### WORKING DATA
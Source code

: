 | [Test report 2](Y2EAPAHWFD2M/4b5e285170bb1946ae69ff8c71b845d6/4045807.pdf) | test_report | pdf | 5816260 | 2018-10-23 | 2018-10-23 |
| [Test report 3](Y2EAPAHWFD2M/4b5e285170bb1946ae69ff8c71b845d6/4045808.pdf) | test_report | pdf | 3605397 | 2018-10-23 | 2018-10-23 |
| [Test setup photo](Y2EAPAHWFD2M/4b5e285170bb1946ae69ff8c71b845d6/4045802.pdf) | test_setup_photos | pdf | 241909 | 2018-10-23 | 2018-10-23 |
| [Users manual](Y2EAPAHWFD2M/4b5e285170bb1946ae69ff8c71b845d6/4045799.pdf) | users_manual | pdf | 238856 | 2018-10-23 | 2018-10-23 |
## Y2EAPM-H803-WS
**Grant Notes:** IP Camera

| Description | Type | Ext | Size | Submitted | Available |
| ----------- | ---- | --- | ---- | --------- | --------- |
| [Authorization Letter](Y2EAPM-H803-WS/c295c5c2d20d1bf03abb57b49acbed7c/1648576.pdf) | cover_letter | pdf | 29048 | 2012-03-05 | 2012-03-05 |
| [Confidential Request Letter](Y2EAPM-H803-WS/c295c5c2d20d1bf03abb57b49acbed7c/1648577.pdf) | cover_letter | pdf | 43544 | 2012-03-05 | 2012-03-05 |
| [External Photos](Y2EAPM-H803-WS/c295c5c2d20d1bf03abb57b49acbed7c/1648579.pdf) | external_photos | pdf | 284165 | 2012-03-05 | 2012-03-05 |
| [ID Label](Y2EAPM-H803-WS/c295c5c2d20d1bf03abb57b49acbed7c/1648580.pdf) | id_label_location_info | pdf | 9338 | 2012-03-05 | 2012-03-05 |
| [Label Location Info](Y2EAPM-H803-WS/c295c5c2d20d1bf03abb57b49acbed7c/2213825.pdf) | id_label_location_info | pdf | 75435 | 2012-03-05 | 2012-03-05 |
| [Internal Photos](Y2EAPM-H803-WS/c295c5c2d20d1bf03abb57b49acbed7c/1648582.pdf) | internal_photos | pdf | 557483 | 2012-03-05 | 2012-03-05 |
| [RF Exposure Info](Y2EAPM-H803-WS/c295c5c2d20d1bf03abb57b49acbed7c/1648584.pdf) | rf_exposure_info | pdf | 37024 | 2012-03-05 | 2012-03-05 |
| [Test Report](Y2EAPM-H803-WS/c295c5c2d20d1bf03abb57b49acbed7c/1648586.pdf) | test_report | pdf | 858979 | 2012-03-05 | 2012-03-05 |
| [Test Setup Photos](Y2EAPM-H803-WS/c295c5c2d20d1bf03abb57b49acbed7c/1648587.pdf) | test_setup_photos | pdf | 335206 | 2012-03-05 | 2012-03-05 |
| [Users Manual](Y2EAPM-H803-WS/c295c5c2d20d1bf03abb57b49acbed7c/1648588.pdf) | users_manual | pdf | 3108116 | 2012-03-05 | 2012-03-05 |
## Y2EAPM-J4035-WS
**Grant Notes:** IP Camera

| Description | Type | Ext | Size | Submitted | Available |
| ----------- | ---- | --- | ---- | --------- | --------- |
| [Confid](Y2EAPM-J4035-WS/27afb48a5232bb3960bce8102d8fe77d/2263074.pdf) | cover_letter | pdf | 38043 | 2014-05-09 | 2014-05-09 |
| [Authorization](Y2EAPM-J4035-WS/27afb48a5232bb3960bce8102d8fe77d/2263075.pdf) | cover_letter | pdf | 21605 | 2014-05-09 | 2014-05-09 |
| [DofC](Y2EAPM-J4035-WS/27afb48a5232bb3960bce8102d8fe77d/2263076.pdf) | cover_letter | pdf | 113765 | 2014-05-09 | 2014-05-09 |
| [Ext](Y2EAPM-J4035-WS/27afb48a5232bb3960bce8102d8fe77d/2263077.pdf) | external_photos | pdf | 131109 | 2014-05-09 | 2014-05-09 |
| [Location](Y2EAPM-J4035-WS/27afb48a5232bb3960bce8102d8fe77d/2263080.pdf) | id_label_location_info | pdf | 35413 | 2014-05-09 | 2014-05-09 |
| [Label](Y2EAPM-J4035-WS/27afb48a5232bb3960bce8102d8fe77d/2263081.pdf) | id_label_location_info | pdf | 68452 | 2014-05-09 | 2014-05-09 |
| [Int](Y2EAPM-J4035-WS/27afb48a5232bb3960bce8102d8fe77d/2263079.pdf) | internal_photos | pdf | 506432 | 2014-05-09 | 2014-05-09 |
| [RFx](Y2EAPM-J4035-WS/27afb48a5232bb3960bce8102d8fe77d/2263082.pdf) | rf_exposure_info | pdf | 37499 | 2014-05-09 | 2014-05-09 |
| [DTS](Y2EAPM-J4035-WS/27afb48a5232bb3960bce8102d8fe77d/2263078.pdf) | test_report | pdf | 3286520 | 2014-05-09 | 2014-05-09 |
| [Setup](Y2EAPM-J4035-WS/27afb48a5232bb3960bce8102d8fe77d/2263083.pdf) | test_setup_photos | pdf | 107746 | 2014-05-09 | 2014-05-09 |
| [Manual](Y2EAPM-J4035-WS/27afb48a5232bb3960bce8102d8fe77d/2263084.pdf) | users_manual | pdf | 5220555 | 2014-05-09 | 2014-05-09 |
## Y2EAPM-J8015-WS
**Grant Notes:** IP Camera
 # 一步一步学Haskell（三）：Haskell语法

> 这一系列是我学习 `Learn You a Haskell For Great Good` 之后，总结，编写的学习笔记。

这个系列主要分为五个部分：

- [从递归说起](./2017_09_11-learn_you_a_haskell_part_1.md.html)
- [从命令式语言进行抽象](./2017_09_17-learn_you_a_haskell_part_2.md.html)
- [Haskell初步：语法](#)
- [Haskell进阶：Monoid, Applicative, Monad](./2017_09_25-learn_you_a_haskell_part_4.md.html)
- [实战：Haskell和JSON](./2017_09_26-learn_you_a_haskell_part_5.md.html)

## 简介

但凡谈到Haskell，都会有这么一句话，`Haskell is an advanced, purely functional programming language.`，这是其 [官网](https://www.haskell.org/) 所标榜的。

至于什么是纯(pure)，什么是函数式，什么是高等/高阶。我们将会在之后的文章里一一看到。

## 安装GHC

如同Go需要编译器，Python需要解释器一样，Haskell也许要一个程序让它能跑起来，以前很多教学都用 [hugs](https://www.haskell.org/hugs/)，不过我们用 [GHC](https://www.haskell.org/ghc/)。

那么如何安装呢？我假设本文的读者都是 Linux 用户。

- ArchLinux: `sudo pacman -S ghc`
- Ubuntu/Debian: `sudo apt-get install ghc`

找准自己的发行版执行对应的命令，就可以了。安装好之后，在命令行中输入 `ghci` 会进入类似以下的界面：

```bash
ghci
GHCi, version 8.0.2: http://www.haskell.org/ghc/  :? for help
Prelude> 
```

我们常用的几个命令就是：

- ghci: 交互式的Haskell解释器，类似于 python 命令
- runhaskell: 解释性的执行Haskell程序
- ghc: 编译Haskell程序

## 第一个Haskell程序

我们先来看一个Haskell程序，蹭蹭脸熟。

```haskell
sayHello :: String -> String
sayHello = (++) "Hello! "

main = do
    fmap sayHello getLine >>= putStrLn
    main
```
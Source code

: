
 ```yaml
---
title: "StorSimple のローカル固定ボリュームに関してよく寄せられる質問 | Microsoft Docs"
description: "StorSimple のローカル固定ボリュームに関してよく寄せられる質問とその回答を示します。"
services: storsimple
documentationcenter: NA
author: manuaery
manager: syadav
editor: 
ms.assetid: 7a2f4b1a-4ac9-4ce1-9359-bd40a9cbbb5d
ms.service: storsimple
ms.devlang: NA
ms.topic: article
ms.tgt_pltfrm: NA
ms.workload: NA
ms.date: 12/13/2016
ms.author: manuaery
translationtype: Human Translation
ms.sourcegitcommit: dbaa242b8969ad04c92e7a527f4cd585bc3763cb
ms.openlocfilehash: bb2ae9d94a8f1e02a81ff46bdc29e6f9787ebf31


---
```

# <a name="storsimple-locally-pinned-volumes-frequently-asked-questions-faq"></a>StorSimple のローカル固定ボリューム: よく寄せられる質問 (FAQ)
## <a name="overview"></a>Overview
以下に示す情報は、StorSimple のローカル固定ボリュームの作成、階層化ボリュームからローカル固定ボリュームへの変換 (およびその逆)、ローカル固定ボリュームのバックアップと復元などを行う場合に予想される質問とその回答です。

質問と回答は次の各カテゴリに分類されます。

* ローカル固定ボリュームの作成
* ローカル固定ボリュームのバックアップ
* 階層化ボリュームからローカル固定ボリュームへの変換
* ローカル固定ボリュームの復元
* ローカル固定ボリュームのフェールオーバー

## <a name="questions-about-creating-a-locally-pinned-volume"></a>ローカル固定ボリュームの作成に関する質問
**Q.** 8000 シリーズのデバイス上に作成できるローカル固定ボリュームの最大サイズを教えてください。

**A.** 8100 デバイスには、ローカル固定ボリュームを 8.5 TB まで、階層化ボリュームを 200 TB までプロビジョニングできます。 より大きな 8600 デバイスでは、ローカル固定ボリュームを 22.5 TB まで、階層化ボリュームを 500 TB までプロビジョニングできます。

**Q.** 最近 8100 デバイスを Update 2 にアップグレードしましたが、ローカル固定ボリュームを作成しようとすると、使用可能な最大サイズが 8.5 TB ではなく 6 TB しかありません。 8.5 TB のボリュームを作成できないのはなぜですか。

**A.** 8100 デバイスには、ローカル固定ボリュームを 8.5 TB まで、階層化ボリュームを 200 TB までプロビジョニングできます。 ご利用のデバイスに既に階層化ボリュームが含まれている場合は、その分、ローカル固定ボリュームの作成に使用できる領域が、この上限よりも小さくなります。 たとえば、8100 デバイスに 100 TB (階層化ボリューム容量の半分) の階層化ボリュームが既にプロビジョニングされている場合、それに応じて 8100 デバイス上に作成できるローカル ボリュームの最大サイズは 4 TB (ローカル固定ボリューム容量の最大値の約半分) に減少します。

### WHAT IS NEEDED
Transcribe, with no changes, the listing above from its first line through the line with "557483 | 2012-03-05 | 2012-03-05 |", including that line, and stop once it is done.

### FINAL ANSWER
Source code

: | [Test report 2](Y2EAPAHWFD2M/4b5e285170bb1946ae69ff8c71b845d6/4045807.pdf) | test_report | pdf | 5816260 | 2018-10-23 | 2018-10-23 |
| [Test report 3](Y2EAPAHWFD2M/4b5e285170bb1946ae69ff8c71b845d6/4045808.pdf) | test_report | pdf | 3605397 | 2018-10-23 | 2018-10-23 |
| [Test setup photo](Y2EAPAHWFD2M/4b5e285170bb1946ae69ff8c71b845d6/4045802.pdf) | test_setup_photos | pdf | 241909 | 2018-10-23 | 2018-10-23 |
| [Users manual](Y2EAPAHWFD2M/4b5e285170bb1946ae69ff8c71b845d6/4045799.pdf) | users_manual | pdf | 238856 | 2018-10-23 | 2018-10-23 |
## Y2EAPM-H803-WS
**Grant Notes:** IP Camera

| Description | Type | Ext | Size | Submitted | Available |
| ----------- | ---- | --- | ---- | --------- | --------- |
| [Authorization Letter](Y2EAPM-H803-WS/c295c5c2d20d1bf03abb57b49acbed7c/1648576.pdf) | cover_letter | pdf | 29048 | 2012-03-05 | 2012-03-05 |
| [Confidential Request Letter](Y2EAPM-H803-WS/c295c5c2d20d1bf03abb57b49acbed7c/1648577.pdf) | cover_letter | pdf | 43544 | 2012-03-05 | 2012-03-05 |
| [External Photos](Y2EAPM-H803-WS/c295c5c2d20d1bf03abb57b49acbed7c/1648579.pdf) | external_photos | pdf | 284165 | 2012-03-05 | 2012-03-05 |
| [ID Label](Y2EAPM-H803-WS/c295c5c2d20d1bf03abb57b49acbed7c/1648580.pdf) | id_label_location_info | pdf | 9338 | 2012-03-05 | 2012-03-05 |
| [Label Location Info](Y2EAPM-H803-WS/c295c5c2d20d1bf03abb57b49acbed7c/2213825.pdf) | id_label_location_info | pdf | 75435 | 2012-03-05 | 2012-03-05 |
| [Internal Photos](Y2EAPM-H803-WS/c295c5c2d20d1bf03abb57b49acbed7c/1648582.pdf) | internal_photos | pdf | 557483 | 2012-03-05 | 2012-03-05 |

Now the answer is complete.